Клиний. Твои слова, афинянин, прекрасны. Я так и поступлю.


Перевод А.Н.Егунова.
В кн.: Платон. Законы. М.: "Мысль", 1999


Примечания А.А.Тахо-Годи

[1] Платон противопоставляет свой тезис общему мнению о славе и почете олимпийских победителей. Ср.: Апология Сократа 36de, где также Сократ считает себя не хуже олимпийских победителей.

[2] Зевс-Гостеприимец (Ксений), покровитель – сакральный эпитет Зевса. См. у Гомера (Од. XIV 389), Пиндара (Немейские оды XI 9; Олимпийские оды VIII 28), Эсхила (Агамемнон 61, 362; Suppl. 641) и мн. др.

[3] Молящих пощады защищал Зевс-Гикесий. Ср. обращение к нему в трагедии Эсхила "Умоляющие" (1 сл., 40-43, 86-95, 162-180).

[4] Похвала правде и осуждение лжи Платоном обращали на себя внимание многих авторов. Так, Плутарх одно из своих сочинений (Quomodo adul. ab amico internosc. 1) начинает ссылкой на Платона. Юлиан, говоря о правде, от которой происходит все благое, вспоминает Платона, Пифагора и Сократа (Orat. VI 188с // Juliani Imperatoris quae supersunt omnia / Rec. R.Hertlein. Bd 1-2. Lipsiae, 1875-1876). Платон служит примером и для Климента Александрийского (II 4, 18, 1 // Строматы, творение Климента Александрийского / Пер. Н. Корсунского. Ярославль, 1892).

[5] См.: Федон, прим. 58.

[6] По Апельту, в тексте возможно искажение.

[7] Ср.: Апология Сократа 20аb, где также сравнивается воспитание юношей с выращиванием жеребят и бычков.

[8] Платон использует здесь термин ритуального очищения для политических реформ государства. Ср. замечания об очищении от скверны, проведенном в Афинах Эпименидом (см. кн. I, прим. 34) и Диотимой (Пир 201d).

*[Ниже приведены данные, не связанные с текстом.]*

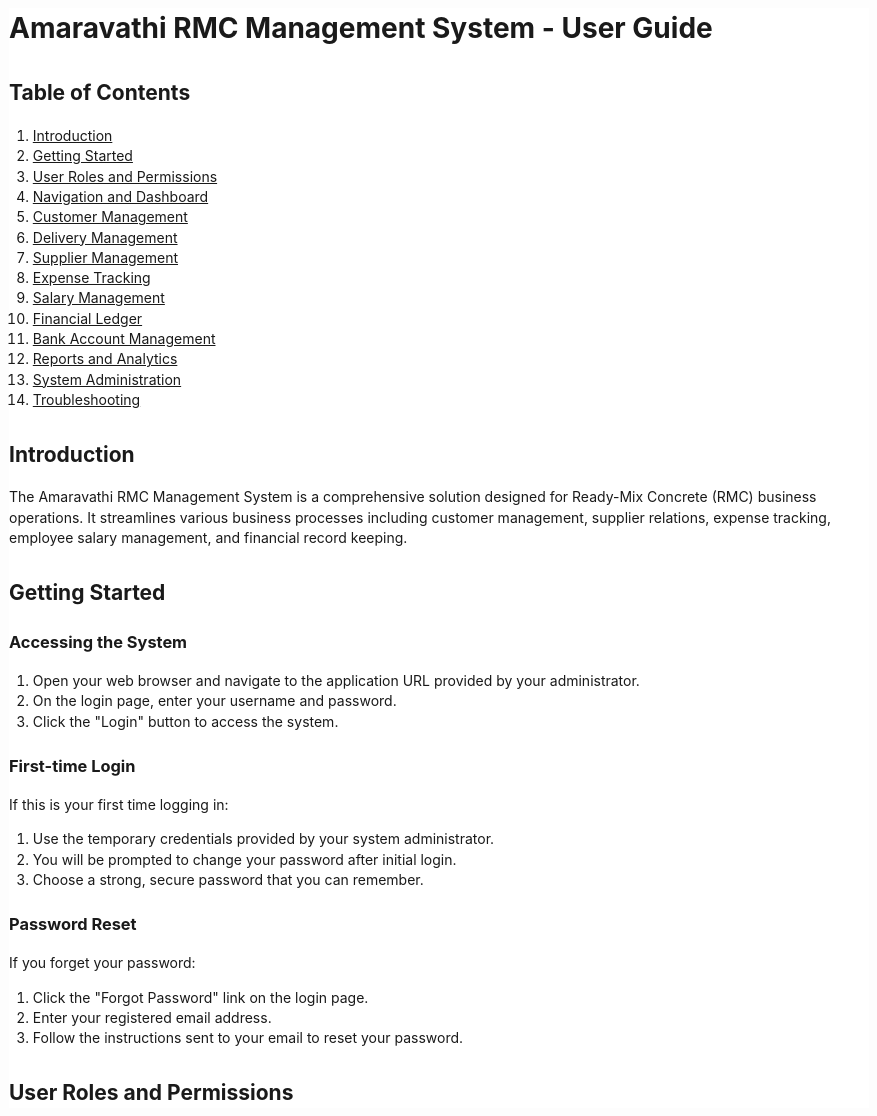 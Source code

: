 # Amaravathi RMC Management System - User Guide

## Table of Contents
1. [Introduction](#introduction)
2. [Getting Started](#getting-started)
3. [User Roles and Permissions](#user-roles-and-permissions)
4. [Navigation and Dashboard](#navigation-and-dashboard)
5. [Customer Management](#customer-management)
6. [Delivery Management](#delivery-management)
7. [Supplier Management](#supplier-management)
8. [Expense Tracking](#expense-tracking)
9. [Salary Management](#salary-management)
10. [Financial Ledger](#financial-ledger)
11. [Bank Account Management](#bank-account-management)
12. [Reports and Analytics](#reports-and-analytics)
13. [System Administration](#system-administration)
14. [Troubleshooting](#troubleshooting)

## Introduction

The Amaravathi RMC Management System is a comprehensive solution designed for Ready-Mix Concrete (RMC) business operations. It streamlines various business processes including customer management, supplier relations, expense tracking, employee salary management, and financial record keeping.

## Getting Started

### Accessing the System

1. Open your web browser and navigate to the application URL provided by your administrator.
2. On the login page, enter your username and password.
3. Click the "Login" button to access the system.

### First-time Login

If this is your first time logging in:

1. Use the temporary credentials provided by your system administrator.
2. You will be prompted to change your password after initial login.
3. Choose a strong, secure password that you can remember.

### Password Reset

If you forget your password:

1. Click the "Forgot Password" link on the login page.
2. Enter your registered email address.
3. Follow the instructions sent to your email to reset your password.

## User Roles and Permissions
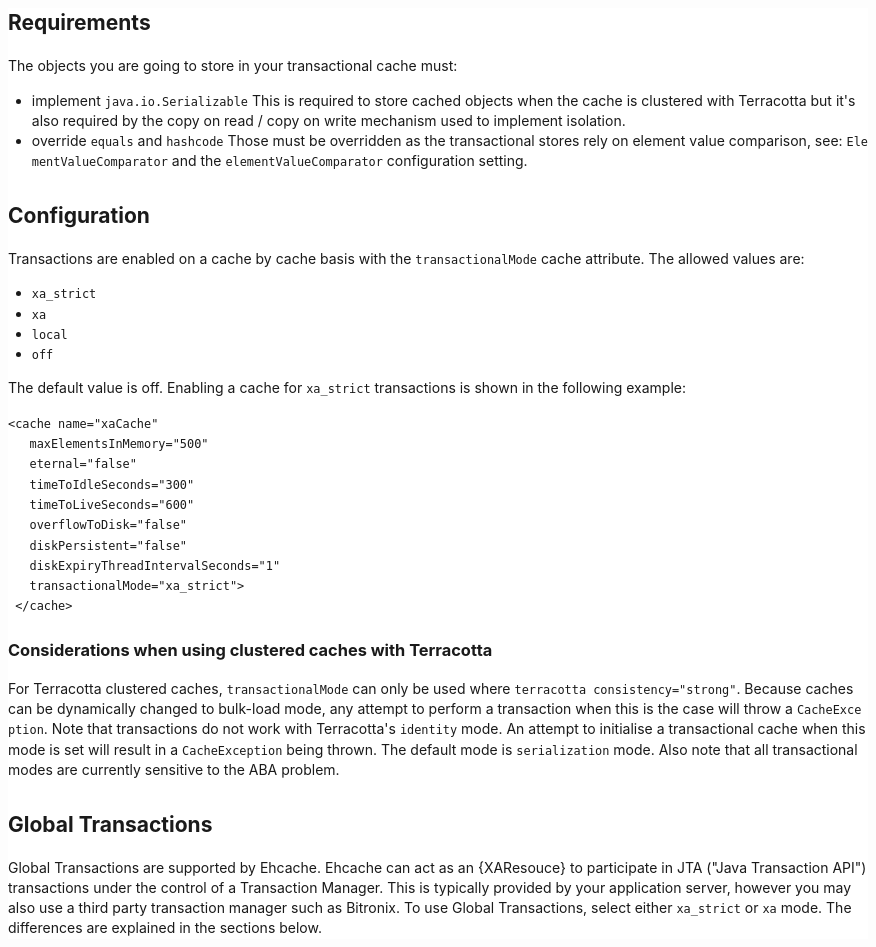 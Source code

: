 ## Requirements
The objects you are going to store in your transactional cache must:

* implement `java.io.Serializable`
This is required to store cached objects when the cache is clustered with Terracotta but it's also required by the
copy on read / copy on write mechanism used to implement isolation.
* override `equals` and `hashcode`
Those must be overridden as the transactional stores rely on element value comparison, see: `ElementValueComparator`
and the `elementValueComparator` configuration setting.

## Configuration
Transactions are enabled on a cache by cache basis with the `transactionalMode` cache attribute.
The allowed values are:

* `xa_strict`
* `xa`
* `local` 
* `off`

The default value is off.
Enabling a cache for `xa_strict` transactions is shown in the following example:

    <cache name="xaCache"
       maxElementsInMemory="500"
       eternal="false"
       timeToIdleSeconds="300"
       timeToLiveSeconds="600"
       overflowToDisk="false"
       diskPersistent="false"
       diskExpiryThreadIntervalSeconds="1"
       transactionalMode="xa_strict">
     </cache>

### Considerations when using clustered caches with Terracotta
For Terracotta clustered caches, `transactionalMode` can only be used where `terracotta consistency="strong"`. Because
caches can be dynamically changed to  bulk-load mode, any attempt to perform a transaction when this
is the case will throw a `CacheException`.
Note that transactions do not work with Terracotta's `identity` mode. An attempt to initialise a transactional cache when
this mode is set will result in a `CacheException` being thrown. The default mode is `serialization` mode.
Also note that all transactional modes are currently sensitive to the ABA problem.

## Global Transactions
Global Transactions are supported by Ehcache. Ehcache can act as an {XAResouce} to participate in
JTA ("Java Transaction API") transactions under the control of a Transaction Manager. This is typically provided by your
application server, however you may also use a third party transaction manager such as Bitronix.
To use Global Transactions, select either `xa_strict` or `xa` mode. The differences are explained in the sections below.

[9] В политической борьбе греческих государств часто практиковалось изгнание в разных видах, например остракизм (посредством голосования на черепках, "остраконах") граждан, считавшихся особенно опасными по своему влиянию. Так, остракизму подверглись соперники в руководстве греко-персидской войной – Аристид в 483 г. (см.: Плутарх. Аристид VII) и Фемистокл в 471 г. (Фукидид I 135). Последним из подвергшихся остракизму был, по словам Плутарха, Гипербол во время Пелопоннесской войны (благодаря стараниям Алкивиада и Никия). Перикл, боясь остракизма, в молодости даже не занимался политикой (Плутарх. Аристид VII // Сравнительные жизнеописания. Т. 1). Плутарх пишет, что остракизм не был наказанием за какой-нибудь низкий проступок: благопристойности ради он назывался "усмирением и обузданием гордыни и чрезмерного могущества" (там же).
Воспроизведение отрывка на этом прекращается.